MENSAJE DEL SANTO PADRE FRANCISCO
III JORNADA MUNDIAL DE LOS POBRES
Domingo XXXIII del Tiempo Ordinario
17 de noviembre de 2019
La esperanza de los pobres nunca se frustrará
1. «La esperanza de los pobres nunca se frustrará» (Sal 9,19). Las palabras del salmo se presentan con una actualidad increíble.
Ellas expresan una verdad profunda que la fe logra imprimir sobre todo en el corazón de los más pobres: devolver la esperanza
perdida a causa de la injusticia, el sufrimiento y la precariedad de la vida.
El salmista describe la condición del pobre y la arrogancia del que lo oprime (cf. 10,1-10); invoca el juicio de Dios para que
se restablezca la justicia y se supere la iniquidad (cf. 10,14-15). Es como si en sus palabras volviese de nuevo la pregunta
que se ha repetido a lo largo de los siglos hasta nuestros días: ¿cómo puede Dios tolerar esta disparidad? ¿Cómo puede permitir
que el pobre sea humillado, sin intervenir para ayudarlo? ¿Por qué permite que quien oprime tenga una vida feliz mientras su
comportamiento debería ser condenado precisamente ante el sufrimiento del pobre?

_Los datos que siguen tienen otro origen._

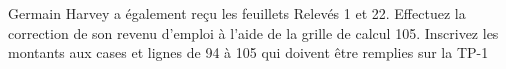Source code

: Germain Harvey a également reçu les feuillets Relevés 1 et 22. Effectuez la correction de son revenu d'emploi à l'aide de la grille de calcul 105. Inscrivez les montants aux cases et lignes de 94 à 105 qui doivent être remplies sur la TP-1
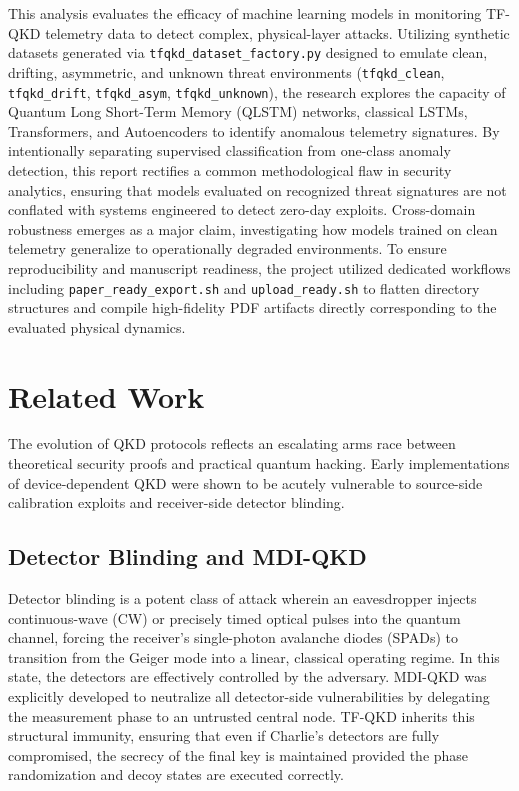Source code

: \documentclass[conference]{IEEEtran}
\begin{document}
This analysis evaluates the efficacy of machine learning models in monitoring TF-QKD telemetry data to detect complex, physical-layer attacks. Utilizing synthetic datasets generated via \texttt{tfqkd\_dataset\_factory.py} designed to emulate clean, drifting, asymmetric, and unknown threat environments (\texttt{tfqkd\_clean}, \texttt{tfqkd\_drift}, \texttt{tfqkd\_asym}, \texttt{tfqkd\_unknown}), the research explores the capacity of Quantum Long Short-Term Memory (QLSTM) networks, classical LSTMs, Transformers, and Autoencoders to identify anomalous telemetry signatures. By intentionally separating supervised classification from one-class anomaly detection, this report rectifies a common methodological flaw in security analytics, ensuring that models evaluated on recognized threat signatures are not conflated with systems engineered to detect zero-day exploits. Cross-domain robustness emerges as a major claim, investigating how models trained on clean telemetry generalize to operationally degraded environments. To ensure reproducibility and manuscript readiness, the project utilized dedicated workflows including \texttt{paper\_ready\_export.sh} and \texttt{upload\_ready.sh} to flatten directory structures and compile high-fidelity PDF artifacts directly corresponding to the evaluated physical dynamics.

\section{Related Work}

The evolution of QKD protocols reflects an escalating arms race between theoretical security proofs and practical quantum hacking. Early implementations of device-dependent QKD were shown to be acutely vulnerable to source-side calibration exploits and receiver-side detector blinding. 

\subsection{Detector Blinding and MDI-QKD}
Detector blinding is a potent class of attack wherein an eavesdropper injects continuous-wave (CW) or precisely timed optical pulses into the quantum channel, forcing the receiver's single-photon avalanche diodes (SPADs) to transition from the Geiger mode into a linear, classical operating regime. In this state, the detectors are effectively controlled by the adversary. MDI-QKD was explicitly developed to neutralize all detector-side vulnerabilities by delegating the measurement phase to an untrusted central node. TF-QKD inherits this structural immunity, ensuring that even if Charlie's detectors are fully compromised, the secrecy of the final key is maintained provided the phase randomization and decoy states are executed correctly.
\end{document}
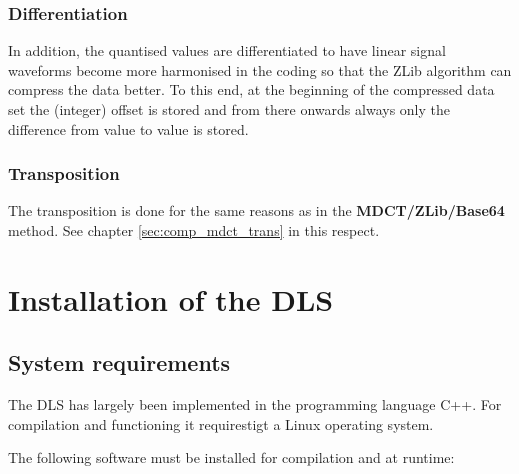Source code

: \documentclass[a4paper,12pt,BCOR6mm,bibtotoc,idxtotoc]{scrbook}
\begin{document}
\subsection{Differentiation}

In addition, the quantised values are differentiated to have linear signal waveforms become more harmonised in the coding so that the ZLib algorithm can compress the data better. To this end, at the beginning of the compressed data set the (integer) offset is stored and from there onwards always only the difference from value to value is stored.

\subsection{Transposition}

The transposition is done for the same reasons as in the \textbf{MDCT/ZLib/Base64} method. See chapter \ref{sec:comp_mdct_trans} in this respect.


\appendix

\chapter{Installation of the DLS} \label{sec:apx_install} 

\section{System requirements}

The DLS has largely been implemented in the programming language C++. For compilation and functioning it requires\-tigt  a Linux operating system.

The following software must be installed for compilation and at runtime:
\end{document}
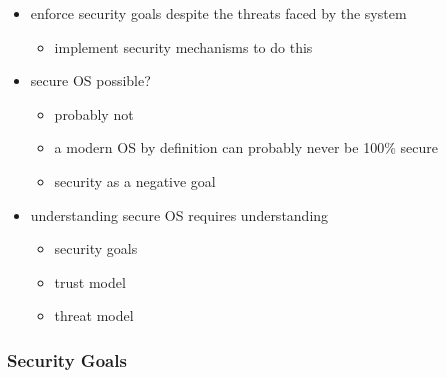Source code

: \documentclass[
  12pt]{findlay}
\providecommand{\tightlist}{%
  \setlength{\itemsep}{0pt}\setlength{\parskip}{0pt}}
\begin{document}
\begin{itemize}
\tightlist
\item
  enforce security goals despite the threats faced by the system

  \begin{itemize}
  \tightlist
  \item
    implement security mechanisms to do this
  \end{itemize}
\item
  secure OS possible?

  \begin{itemize}
  \tightlist
  \item
    probably not
  \item
    a modern OS by definition can probably never be 100\% secure
  \item
    security as a negative goal
  \end{itemize}
\item
  understanding secure OS requires understanding

  \begin{itemize}
  \tightlist
  \item
    security goals
  \item
    trust model
  \item
    threat model
  \end{itemize}
\end{itemize}

\hypertarget{security-goals}{%
\subsubsection{Security Goals}\label{security-goals}}
\end{document}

Este salmo se compuso en un momento de gran desarrollo económico que, como suele suceder, también produjo fuertes desequilibrios
sociales. La inequidad generó un numeroso grupo de indigentes, cuya condición parecía aún más dramática cuando se comparaba con
la riqueza alcanzada por unos pocos privilegiados. El autor sagrado, observando esta situación, dibuja un cuadro lleno de realismo
y verdad.
Era una época en la que la gente arrogante y sin ningún sentido de Dios perseguía a los pobres para apoderarse incluso de lo poco
que tenían y reducirlos a la esclavitud. Hoy no es muy diferente. La crisis económica no ha impedido a muchos grupos de personas
un enriquecimiento que con frecuencia aparece aún más anómalo si vemos en las calles de nuestras ciudades el ingente número de
pobres que carecen de lo necesario y que en ocasiones son además maltratados y explotados. Vuelven a la mente las palabras del
Apocalipsis: «Tú dices: “soy rico, me he enriquecido; y no tengo necesidad de nada”; y no sabes que tú eres desgraciado, digno de
lástima, ciego y desnudo» (Ap 3,17). Pasan los siglos, pero la condición de ricos y pobres se mantiene inalterada, como si la
experiencia de la historia no nos hubiera enseñado nada. Las palabras del salmo, por lo tanto, no se refieren al pasado, sino a
nuestro presente, expuesto al juicio de Dios.
2. También hoy debemos nombrar las numerosas formas de nuevas esclavitudes a las que están sometidos millones de hombres, mujeres,
jóvenes y niños.
Todos los días nos encontramos con familias que se ven obligadas a abandonar su tierra para buscar formas de subsistencia en otros
lugares; huérfanos que han perdido a sus padres o que han sido separados violentamente de ellos a causa de una brutal explotación;
jóvenes en busca de una realización profesional a los que se les impide el acceso al trabajo a causa de políticas económicas miopes;
víctimas de tantas formas de violencia, desde la prostitución hasta las drogas, y humilladas en lo más profundo de su ser. ¿Cómo
olvidar, además, a los millones de inmigrantes víctimas de tantos intereses ocultos, tan a menudo instrumentalizados con fines
políticos, a los que se les niega la solidaridad y la igualdad? ¿Y qué decir de las numerosas personas marginadas y sin hogar que
deambulan por las calles de nuestras ciudades?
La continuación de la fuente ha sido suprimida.